Excerpted records START

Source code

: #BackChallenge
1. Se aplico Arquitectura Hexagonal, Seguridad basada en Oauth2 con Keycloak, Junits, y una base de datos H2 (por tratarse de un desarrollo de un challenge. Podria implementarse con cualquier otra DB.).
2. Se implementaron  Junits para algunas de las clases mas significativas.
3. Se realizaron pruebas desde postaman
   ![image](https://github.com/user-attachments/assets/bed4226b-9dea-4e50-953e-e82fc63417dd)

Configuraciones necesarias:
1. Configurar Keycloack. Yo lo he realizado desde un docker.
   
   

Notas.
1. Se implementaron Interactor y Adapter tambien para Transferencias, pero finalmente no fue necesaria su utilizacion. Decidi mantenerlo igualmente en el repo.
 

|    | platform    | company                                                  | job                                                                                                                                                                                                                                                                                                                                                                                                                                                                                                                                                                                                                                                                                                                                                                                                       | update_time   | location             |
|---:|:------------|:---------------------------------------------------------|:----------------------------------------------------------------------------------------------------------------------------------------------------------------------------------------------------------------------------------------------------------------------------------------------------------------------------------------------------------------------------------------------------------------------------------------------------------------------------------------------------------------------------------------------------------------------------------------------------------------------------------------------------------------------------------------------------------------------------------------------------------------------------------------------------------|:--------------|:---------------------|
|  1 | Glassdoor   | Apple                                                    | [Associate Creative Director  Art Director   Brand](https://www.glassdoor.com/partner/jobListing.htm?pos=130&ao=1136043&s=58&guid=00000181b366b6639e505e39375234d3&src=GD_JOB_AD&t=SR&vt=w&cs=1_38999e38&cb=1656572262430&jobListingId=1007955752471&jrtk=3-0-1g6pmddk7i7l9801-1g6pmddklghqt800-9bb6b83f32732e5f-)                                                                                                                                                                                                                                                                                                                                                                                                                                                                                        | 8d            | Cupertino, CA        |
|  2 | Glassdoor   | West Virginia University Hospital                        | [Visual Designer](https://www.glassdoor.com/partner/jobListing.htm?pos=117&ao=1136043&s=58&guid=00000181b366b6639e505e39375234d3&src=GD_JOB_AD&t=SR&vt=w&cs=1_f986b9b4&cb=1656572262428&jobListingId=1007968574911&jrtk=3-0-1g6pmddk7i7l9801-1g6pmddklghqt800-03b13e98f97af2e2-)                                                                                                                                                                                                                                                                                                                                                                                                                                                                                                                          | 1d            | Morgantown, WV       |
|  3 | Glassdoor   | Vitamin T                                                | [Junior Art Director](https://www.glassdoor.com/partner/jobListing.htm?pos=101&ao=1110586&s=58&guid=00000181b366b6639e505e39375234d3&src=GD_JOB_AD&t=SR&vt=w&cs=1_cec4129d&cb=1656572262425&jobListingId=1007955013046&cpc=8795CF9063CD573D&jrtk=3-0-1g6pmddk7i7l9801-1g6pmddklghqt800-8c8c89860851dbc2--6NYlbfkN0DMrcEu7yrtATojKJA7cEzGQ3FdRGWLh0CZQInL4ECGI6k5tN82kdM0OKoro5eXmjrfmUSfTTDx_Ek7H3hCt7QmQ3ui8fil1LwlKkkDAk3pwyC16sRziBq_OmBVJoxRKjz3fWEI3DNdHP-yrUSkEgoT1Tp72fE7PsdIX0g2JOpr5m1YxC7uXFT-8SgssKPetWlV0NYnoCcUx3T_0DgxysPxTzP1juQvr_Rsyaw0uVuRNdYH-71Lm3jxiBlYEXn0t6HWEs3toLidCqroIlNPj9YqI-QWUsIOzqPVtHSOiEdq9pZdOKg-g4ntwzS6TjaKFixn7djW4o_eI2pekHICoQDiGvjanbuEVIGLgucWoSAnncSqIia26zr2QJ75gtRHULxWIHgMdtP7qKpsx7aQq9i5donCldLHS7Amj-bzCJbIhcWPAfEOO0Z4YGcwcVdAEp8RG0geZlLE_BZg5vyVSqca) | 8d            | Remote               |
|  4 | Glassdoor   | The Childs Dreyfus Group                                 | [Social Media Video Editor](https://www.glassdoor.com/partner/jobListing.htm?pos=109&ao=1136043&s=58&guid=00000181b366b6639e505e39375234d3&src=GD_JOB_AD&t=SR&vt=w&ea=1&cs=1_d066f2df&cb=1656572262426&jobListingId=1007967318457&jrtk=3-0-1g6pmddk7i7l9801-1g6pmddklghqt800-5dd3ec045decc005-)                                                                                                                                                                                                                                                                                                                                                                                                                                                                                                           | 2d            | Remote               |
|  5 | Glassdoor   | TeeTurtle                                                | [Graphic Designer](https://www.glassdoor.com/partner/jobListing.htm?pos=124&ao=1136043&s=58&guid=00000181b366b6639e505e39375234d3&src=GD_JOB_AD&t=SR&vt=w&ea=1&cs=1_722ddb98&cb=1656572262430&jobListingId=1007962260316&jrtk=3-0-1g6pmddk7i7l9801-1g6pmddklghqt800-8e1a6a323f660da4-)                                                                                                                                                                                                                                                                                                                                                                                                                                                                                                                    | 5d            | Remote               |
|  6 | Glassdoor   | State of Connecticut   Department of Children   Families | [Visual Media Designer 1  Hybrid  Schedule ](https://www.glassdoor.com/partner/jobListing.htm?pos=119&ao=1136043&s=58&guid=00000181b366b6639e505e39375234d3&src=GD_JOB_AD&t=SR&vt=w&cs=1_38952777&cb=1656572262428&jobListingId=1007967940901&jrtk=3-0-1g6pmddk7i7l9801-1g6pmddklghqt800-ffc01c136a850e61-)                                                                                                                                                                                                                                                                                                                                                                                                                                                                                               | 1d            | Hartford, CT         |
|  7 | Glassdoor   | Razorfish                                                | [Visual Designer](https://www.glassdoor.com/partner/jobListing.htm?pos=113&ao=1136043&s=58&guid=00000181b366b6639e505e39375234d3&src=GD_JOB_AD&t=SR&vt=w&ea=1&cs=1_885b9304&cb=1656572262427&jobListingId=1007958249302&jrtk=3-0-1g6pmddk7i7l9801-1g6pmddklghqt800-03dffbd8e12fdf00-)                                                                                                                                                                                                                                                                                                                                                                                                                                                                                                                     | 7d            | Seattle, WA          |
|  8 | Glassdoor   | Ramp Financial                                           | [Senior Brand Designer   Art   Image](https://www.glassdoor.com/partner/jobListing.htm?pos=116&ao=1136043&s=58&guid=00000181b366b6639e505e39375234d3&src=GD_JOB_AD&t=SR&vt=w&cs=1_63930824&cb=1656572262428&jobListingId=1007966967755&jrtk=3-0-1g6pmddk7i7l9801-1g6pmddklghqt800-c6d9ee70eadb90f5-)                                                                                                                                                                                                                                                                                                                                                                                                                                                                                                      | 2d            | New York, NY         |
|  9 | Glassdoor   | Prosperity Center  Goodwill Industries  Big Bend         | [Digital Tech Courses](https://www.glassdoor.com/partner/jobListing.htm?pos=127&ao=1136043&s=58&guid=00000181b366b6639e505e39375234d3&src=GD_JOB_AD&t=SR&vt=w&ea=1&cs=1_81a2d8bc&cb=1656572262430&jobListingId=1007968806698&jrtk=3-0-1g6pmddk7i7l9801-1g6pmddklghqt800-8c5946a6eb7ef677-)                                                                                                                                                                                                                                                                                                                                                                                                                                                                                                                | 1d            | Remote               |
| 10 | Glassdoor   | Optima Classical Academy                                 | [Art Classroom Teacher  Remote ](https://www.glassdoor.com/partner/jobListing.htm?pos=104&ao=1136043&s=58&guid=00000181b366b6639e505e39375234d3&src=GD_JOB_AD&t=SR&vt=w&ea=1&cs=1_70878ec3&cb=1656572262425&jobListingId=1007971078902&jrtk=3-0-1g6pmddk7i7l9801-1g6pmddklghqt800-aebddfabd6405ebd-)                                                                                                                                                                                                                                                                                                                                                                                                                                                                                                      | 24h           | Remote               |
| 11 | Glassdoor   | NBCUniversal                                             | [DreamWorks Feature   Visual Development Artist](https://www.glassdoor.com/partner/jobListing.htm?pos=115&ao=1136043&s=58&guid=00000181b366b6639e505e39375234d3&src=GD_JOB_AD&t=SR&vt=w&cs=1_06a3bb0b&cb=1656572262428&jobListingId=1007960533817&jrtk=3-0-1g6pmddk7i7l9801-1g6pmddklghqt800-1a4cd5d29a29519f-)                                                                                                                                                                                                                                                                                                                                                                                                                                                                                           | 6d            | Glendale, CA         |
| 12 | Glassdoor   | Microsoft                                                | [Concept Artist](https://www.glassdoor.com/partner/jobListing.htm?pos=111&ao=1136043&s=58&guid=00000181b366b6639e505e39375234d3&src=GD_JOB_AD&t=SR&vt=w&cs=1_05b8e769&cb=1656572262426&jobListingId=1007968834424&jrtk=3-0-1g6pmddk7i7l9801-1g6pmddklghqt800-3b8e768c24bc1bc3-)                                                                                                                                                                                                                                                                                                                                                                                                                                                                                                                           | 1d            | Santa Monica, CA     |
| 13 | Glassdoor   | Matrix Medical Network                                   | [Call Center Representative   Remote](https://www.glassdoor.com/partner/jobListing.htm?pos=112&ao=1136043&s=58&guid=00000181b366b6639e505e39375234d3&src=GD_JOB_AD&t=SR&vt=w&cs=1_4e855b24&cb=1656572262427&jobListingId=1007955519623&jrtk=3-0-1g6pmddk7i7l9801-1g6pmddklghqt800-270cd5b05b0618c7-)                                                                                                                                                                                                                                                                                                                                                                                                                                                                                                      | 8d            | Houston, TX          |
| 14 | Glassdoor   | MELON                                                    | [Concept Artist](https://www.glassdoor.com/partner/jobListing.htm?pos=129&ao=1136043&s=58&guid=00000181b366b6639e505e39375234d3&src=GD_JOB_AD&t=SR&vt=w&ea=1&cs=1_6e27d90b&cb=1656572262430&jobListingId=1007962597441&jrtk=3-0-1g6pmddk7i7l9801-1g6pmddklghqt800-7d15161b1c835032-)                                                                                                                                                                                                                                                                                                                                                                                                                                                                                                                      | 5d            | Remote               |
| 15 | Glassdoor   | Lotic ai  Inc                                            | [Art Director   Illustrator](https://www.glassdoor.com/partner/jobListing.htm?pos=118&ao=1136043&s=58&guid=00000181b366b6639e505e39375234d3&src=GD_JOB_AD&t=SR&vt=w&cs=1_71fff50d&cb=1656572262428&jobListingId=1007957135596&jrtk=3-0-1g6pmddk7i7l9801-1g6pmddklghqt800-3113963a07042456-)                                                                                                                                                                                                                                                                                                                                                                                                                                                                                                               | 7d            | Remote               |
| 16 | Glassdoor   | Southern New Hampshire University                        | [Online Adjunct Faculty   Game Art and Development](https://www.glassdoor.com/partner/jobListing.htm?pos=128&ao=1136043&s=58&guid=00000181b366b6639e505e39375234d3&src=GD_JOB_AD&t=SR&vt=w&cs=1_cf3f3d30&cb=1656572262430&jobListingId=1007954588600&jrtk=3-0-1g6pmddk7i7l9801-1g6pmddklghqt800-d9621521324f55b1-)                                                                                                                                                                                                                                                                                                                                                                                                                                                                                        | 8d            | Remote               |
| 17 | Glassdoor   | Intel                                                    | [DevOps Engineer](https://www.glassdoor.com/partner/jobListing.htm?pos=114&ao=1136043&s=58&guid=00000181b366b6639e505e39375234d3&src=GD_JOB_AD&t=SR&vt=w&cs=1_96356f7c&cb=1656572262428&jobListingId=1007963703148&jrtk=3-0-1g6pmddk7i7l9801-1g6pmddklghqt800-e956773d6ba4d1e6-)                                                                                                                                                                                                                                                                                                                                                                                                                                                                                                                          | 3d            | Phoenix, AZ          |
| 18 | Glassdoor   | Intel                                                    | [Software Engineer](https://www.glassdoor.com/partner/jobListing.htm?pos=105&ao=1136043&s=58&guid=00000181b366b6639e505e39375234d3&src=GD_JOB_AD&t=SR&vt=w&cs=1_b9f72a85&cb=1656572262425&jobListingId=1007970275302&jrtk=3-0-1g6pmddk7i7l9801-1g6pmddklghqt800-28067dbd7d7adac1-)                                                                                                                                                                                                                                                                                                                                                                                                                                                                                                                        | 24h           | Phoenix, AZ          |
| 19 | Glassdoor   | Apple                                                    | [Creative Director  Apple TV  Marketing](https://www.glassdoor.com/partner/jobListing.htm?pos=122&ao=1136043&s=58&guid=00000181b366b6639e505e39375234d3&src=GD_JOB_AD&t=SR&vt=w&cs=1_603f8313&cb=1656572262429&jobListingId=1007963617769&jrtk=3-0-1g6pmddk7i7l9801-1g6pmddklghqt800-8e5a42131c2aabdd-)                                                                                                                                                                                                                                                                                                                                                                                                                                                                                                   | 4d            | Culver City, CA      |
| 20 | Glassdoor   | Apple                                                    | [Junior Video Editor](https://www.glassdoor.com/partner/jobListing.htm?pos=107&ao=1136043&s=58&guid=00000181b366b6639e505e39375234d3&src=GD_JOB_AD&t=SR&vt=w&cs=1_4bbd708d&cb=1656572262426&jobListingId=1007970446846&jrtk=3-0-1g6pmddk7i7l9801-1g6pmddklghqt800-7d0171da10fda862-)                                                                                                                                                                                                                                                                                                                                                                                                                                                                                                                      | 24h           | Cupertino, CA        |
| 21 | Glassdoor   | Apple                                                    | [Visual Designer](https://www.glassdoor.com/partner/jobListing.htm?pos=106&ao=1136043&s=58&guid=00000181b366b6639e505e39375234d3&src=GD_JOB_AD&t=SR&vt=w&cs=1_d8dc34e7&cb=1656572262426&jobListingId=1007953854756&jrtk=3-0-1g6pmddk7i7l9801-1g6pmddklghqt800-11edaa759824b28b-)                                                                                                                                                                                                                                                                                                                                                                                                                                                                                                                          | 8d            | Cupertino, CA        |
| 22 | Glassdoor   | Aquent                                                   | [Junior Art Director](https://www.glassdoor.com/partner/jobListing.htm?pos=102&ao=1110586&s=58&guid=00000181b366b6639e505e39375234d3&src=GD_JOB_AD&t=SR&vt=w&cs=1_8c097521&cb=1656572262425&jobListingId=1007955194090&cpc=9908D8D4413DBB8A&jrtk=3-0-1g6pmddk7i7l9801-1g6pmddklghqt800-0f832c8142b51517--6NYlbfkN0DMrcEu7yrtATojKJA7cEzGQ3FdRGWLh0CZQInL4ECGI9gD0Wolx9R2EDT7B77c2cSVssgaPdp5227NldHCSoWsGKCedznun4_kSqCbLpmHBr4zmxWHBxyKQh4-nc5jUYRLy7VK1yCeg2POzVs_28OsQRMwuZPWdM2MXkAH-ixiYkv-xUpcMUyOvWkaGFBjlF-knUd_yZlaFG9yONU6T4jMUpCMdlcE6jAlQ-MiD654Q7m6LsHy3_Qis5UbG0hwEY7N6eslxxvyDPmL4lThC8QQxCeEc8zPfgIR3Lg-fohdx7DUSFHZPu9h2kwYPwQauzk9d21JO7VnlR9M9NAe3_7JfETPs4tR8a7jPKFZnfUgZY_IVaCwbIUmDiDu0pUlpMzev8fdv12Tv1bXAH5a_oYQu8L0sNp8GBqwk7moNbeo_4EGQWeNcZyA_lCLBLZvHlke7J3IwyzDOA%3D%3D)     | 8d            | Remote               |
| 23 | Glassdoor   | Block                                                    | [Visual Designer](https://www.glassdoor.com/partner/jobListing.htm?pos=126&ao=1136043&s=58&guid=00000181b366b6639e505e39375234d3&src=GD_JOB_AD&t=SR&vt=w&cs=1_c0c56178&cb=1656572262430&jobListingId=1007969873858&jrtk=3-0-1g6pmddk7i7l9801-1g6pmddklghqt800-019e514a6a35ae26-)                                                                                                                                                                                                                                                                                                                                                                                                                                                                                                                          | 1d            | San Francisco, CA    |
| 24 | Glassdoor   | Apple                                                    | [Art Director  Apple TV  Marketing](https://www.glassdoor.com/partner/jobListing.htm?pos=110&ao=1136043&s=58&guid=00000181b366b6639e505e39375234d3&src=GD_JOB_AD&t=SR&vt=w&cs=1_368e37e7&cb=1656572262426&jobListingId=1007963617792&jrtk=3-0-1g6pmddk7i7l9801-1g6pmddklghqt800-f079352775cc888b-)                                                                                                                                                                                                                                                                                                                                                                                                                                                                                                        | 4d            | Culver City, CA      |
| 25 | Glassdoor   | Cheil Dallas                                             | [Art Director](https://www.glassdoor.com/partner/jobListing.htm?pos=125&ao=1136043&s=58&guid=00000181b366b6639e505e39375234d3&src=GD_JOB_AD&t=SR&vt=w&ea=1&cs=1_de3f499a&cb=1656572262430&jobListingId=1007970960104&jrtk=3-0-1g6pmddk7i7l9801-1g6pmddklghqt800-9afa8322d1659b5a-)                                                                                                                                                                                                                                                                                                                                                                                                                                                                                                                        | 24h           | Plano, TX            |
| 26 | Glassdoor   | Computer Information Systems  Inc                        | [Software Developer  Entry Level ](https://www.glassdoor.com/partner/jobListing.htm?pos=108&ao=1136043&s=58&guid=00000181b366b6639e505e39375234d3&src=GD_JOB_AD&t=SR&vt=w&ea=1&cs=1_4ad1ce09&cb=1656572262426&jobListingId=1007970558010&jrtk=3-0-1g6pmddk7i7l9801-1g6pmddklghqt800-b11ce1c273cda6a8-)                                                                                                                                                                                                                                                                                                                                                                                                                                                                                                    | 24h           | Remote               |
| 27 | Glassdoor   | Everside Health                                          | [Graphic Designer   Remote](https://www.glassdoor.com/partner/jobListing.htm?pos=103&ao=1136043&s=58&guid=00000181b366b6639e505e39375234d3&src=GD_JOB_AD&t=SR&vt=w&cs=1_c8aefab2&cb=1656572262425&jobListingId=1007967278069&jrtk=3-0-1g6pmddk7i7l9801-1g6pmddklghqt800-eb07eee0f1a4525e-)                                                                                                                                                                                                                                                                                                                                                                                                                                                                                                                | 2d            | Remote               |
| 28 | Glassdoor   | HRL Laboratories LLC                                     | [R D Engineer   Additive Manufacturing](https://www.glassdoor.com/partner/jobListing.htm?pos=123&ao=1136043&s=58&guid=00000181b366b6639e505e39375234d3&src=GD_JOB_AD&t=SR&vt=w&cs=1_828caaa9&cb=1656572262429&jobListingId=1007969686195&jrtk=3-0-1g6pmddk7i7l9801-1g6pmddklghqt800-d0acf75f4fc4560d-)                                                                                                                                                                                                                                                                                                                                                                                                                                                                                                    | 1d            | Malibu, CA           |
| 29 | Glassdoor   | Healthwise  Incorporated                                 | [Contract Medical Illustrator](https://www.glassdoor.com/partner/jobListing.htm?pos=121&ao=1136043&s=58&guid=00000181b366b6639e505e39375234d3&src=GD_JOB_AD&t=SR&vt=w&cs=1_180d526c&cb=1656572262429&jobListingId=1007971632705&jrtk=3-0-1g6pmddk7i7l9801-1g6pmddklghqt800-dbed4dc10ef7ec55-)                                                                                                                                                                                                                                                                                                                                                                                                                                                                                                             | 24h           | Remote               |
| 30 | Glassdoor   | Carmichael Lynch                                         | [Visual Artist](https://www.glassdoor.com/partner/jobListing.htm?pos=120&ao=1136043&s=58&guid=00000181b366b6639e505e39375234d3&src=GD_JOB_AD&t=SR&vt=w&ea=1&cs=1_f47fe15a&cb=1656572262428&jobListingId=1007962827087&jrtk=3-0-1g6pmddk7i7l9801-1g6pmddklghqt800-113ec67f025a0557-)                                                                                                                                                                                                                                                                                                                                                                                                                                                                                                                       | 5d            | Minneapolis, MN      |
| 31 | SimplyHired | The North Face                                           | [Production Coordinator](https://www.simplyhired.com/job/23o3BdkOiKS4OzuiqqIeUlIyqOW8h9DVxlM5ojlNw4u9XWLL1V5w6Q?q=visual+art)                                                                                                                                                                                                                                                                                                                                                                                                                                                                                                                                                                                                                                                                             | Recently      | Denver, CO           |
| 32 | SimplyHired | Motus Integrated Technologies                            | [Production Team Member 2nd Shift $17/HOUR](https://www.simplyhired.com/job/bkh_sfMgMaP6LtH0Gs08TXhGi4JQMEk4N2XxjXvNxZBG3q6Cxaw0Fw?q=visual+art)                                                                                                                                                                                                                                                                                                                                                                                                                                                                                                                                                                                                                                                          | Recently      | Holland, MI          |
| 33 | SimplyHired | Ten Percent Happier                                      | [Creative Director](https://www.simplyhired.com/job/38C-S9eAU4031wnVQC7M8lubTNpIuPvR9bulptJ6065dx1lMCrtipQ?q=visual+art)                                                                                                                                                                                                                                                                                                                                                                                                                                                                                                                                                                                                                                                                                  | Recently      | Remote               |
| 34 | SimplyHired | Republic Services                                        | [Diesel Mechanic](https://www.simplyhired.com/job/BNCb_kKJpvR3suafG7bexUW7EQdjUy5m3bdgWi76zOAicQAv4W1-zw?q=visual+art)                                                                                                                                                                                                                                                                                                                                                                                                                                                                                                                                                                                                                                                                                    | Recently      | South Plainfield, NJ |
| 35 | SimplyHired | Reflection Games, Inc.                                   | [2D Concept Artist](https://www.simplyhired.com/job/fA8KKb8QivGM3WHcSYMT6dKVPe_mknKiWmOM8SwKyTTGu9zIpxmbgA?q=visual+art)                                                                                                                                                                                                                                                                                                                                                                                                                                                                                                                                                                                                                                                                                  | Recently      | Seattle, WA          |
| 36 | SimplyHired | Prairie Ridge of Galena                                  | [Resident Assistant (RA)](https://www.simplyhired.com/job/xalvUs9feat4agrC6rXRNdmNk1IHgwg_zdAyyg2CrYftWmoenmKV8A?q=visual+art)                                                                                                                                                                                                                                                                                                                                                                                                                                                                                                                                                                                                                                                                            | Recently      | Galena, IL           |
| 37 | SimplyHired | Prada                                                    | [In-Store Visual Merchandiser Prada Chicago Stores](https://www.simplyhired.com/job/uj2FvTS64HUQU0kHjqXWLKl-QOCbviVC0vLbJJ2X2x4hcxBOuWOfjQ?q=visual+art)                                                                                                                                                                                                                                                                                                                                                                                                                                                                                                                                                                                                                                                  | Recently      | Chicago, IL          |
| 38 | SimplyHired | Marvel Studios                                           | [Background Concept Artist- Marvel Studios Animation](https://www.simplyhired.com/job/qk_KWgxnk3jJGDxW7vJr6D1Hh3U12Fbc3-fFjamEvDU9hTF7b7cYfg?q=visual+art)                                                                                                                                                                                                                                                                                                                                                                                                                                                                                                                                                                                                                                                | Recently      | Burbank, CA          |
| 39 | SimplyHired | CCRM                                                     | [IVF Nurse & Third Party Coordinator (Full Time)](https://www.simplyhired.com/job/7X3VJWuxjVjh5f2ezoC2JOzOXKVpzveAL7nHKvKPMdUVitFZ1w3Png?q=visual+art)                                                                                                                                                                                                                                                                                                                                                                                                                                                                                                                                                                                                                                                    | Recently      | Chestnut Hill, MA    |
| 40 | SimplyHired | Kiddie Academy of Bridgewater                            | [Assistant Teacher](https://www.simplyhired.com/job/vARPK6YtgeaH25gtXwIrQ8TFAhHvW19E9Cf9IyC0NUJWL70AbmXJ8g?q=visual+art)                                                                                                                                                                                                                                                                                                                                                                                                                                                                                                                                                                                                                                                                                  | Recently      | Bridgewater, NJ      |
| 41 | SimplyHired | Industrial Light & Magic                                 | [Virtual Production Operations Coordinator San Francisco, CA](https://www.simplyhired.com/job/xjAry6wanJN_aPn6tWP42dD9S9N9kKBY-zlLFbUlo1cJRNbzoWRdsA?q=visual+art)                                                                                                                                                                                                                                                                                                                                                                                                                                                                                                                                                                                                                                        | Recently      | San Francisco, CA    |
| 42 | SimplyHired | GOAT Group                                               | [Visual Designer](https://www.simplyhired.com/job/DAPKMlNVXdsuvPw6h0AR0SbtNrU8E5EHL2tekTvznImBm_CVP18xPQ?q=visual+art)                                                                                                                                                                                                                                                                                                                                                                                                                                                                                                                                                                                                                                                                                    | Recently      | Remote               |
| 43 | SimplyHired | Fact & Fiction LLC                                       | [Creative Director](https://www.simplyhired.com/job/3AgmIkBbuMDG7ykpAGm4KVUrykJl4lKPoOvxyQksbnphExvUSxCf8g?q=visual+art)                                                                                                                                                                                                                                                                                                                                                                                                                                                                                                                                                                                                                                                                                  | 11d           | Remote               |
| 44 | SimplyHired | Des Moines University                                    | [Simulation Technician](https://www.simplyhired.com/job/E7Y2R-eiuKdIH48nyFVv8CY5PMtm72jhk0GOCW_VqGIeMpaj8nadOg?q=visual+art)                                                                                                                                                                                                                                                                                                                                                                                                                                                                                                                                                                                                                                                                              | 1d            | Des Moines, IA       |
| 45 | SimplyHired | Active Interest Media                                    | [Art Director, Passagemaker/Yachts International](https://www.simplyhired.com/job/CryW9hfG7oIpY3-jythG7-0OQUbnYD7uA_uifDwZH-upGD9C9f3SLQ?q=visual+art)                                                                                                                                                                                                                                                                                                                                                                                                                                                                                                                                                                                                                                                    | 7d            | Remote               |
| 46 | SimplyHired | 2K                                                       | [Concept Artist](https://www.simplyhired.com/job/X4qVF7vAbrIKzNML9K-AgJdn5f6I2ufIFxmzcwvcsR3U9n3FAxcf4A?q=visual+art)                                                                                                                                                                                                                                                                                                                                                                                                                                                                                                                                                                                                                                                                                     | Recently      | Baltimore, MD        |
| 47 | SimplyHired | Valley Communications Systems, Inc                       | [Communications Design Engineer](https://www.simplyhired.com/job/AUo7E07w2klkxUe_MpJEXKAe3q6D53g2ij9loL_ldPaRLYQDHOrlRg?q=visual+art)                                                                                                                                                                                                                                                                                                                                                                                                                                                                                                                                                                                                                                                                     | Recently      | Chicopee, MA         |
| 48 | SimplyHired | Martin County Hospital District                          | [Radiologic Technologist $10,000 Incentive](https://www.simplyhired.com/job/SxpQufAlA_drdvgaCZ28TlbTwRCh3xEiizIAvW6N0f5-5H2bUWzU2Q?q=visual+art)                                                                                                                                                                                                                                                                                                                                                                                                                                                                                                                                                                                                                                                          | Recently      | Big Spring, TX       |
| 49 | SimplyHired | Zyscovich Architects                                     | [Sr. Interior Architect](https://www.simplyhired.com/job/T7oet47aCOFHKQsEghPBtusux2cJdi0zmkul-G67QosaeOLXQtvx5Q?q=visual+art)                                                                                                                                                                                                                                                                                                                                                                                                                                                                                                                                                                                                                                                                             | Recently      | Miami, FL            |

Excerpted records END

* [Task requirements]: Lines in the records above that carry the word "Illustrator" are to be located and copied.

* [Answer to this problem]:
| 15 | Glassdoor   | Lotic ai  Inc                                            | [Art Director   Illustrator](https://www.glassdoor.com/partner/jobListing.htm?pos=118&ao=1136043&s=58&guid=00000181b366b6639e505e39375234d3&src=GD_JOB_AD&t=SR&vt=w&cs=1_71fff50d&cb=1656572262428&jobListingId=1007957135596&jrtk=3-0-1g6pmddk7i7l9801-1g6pmddklghqt800-3113963a07042456-)                                                                                                                                                                                                                                                                                                                                                                                                                                                                                                               | 7d            | Remote               |
| 29 | Glassdoor   | Healthwise  Incorporated                                 | [Contract Medical Illustrator](https://www.glassdoor.com/partner/jobListing.htm?pos=121&ao=1136043&s=58&guid=00000181b366b6639e505e39375234d3&src=GD_JOB_AD&t=SR&vt=w&cs=1_180d526c&cb=1656572262429&jobListingId=1007971632705&jrtk=3-0-1g6pmddk7i7l9801-1g6pmddklghqt800-dbed4dc10ef7ec55-)                                                                                                                                                                                                                                                                                                                                                                                                                                                                                                             | 24h           | Remote               |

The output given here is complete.